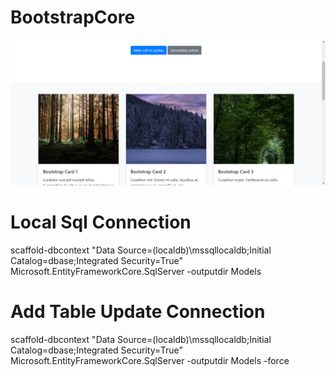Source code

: # BootstrapCore
![alt text](https://raw.githubusercontent.com/partitect/BootstrapCore/master/BootstrapCore/wwwroot/assets/img/Bootstrap-Core-Project.png)


# Local Sql Connection

scaffold-dbcontext "Data Source=(localdb)\mssqllocaldb;Initial Catalog=dbase;Integrated Security=True" Microsoft.EntityFrameworkCore.SqlServer -outputdir Models

# Add Table Update Connection
scaffold-dbcontext "Data Source=(localdb)\mssqllocaldb;Initial Catalog=dbase;Integrated Security=True" Microsoft.EntityFrameworkCore.SqlServer -outputdir Models -force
_ _ _ _
#### [PROMPT]
Write out the listing again word for word, but without its pictures.

#### [TASK RESULT]
Source code

: # BootstrapCore
![alt text](https://raw.githubusercontent.com/partitect/BootstrapCore/master/BootstrapCore/wwwroot/assets/img/Bootstrap-Core-Project.png)


# Local Sql Connection

scaffold-dbcontext "Data Source=(localdb)\mssqllocaldb;Initial Catalog=dbase;Integrated Security=True" Microsoft.EntityFrameworkCore.SqlServer -outputdir Models

# Add Table Update Connection
scaffold-dbcontext "Data Source=(localdb)\mssqllocaldb;Initial Catalog=dbase;Integrated Security=True" Microsoft.EntityFrameworkCore.SqlServer -outputdir Models -force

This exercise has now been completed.